= Data supplied =
☆ ☆ ☆ ☆ ☆
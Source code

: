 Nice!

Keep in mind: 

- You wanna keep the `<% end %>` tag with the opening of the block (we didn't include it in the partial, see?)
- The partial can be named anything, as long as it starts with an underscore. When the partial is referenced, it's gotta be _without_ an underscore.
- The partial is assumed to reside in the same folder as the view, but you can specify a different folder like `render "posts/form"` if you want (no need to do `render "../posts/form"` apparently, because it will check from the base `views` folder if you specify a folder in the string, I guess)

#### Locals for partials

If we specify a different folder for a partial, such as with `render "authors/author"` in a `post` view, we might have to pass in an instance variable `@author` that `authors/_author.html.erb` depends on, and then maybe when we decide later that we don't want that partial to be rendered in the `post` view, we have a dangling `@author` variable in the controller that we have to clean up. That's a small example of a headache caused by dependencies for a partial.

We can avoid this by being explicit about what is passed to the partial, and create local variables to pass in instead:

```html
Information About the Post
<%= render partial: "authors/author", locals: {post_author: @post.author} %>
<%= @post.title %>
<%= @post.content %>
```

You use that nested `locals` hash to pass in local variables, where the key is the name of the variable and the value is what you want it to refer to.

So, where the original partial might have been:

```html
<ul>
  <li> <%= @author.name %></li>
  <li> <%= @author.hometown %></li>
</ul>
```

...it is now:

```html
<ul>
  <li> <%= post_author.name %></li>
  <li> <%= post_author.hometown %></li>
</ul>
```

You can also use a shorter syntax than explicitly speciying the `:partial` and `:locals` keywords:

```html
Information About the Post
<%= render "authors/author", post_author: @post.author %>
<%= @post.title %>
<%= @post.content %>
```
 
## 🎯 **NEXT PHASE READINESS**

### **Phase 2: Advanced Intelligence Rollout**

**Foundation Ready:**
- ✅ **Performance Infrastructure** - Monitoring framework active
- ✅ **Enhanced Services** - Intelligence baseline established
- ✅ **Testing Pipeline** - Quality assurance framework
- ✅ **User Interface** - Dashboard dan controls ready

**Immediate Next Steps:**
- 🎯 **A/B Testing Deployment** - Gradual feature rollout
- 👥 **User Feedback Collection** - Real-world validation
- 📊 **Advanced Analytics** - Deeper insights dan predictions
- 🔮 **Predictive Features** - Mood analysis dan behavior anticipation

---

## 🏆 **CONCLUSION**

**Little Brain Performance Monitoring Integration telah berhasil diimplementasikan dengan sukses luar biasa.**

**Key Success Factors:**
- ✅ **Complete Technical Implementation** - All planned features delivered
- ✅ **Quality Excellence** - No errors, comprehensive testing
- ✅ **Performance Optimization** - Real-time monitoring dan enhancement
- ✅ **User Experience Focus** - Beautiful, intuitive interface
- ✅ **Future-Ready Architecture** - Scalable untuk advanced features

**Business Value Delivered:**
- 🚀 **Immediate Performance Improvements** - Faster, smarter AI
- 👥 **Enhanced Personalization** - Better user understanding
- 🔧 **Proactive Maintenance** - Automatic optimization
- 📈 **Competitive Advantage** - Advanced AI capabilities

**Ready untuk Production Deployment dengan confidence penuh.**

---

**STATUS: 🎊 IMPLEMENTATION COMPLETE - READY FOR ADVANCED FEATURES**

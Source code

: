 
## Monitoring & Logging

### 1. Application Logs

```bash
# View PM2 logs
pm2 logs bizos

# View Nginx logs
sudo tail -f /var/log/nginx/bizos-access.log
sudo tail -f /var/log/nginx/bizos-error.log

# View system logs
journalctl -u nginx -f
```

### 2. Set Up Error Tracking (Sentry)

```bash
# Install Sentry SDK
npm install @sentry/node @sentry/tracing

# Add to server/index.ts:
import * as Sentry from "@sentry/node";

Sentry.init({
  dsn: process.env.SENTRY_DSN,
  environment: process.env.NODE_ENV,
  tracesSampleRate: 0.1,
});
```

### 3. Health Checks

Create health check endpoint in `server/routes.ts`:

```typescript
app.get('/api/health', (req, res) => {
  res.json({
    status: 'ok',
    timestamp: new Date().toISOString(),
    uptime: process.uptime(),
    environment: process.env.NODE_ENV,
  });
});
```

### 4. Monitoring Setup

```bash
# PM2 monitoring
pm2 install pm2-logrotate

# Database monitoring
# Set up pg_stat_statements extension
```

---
☆ ☆ ☆ ☆ ☆
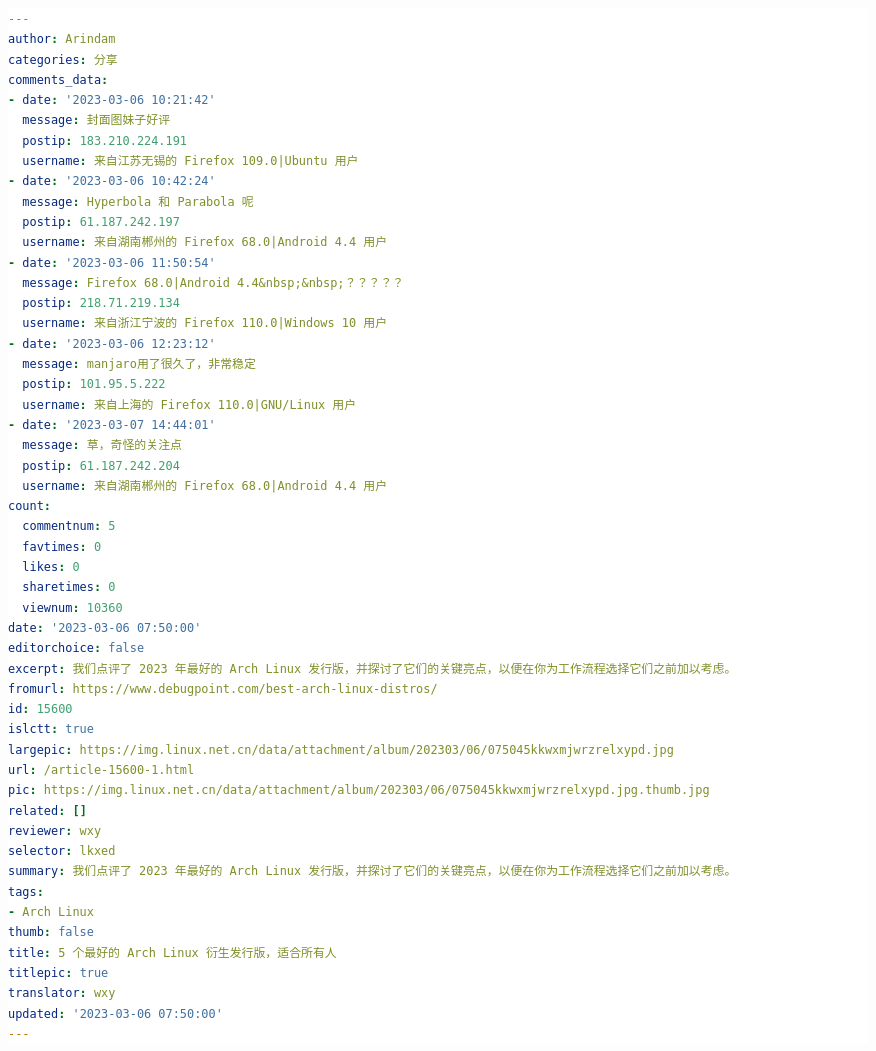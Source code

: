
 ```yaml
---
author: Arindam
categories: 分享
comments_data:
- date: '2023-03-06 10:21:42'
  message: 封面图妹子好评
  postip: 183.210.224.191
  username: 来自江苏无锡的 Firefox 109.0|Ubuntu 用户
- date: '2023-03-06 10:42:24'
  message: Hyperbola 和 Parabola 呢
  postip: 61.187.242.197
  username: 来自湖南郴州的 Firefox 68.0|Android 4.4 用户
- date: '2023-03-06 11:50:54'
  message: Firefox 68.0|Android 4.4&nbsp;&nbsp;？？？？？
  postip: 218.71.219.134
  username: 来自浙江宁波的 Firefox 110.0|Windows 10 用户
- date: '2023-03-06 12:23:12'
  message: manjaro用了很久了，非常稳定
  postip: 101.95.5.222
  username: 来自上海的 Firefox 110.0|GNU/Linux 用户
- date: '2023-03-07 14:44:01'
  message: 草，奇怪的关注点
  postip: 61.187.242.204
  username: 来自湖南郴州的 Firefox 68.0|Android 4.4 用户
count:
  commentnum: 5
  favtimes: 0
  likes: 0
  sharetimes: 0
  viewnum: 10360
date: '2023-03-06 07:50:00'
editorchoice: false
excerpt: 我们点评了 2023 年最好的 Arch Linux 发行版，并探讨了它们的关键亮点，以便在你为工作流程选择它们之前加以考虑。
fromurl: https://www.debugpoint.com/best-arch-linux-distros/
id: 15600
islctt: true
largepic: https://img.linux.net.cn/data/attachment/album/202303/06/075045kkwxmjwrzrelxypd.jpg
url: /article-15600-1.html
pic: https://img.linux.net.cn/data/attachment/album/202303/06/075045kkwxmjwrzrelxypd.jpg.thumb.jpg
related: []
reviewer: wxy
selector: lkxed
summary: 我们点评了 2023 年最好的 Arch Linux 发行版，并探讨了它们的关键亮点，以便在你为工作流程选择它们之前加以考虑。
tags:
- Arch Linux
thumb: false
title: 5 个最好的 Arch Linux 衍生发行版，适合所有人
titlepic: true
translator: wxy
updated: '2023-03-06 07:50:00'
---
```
☆ ☆ ☆ ☆ ☆
= Your objective =
Please filter the data down to the lines containing the word "with".

= Response for this exercise =
- You wanna keep the `<% end %>` tag with the opening of the block (we didn't include it in the partial, see?)
- The partial can be named anything, as long as it starts with an underscore. When the partial is referenced, it's gotta be _without_ an underscore.
If we specify a different folder for a partial, such as with `render "authors/author"` in a `post` view, we might have to pass in an instance variable `@author` that `authors/_author.html.erb` depends on, and then maybe when we decide later that we don't want that partial to be rendered in the `post` view, we have a dangling `@author` variable in the controller that we have to clean up. That's a small example of a headache caused by dependencies for a partial.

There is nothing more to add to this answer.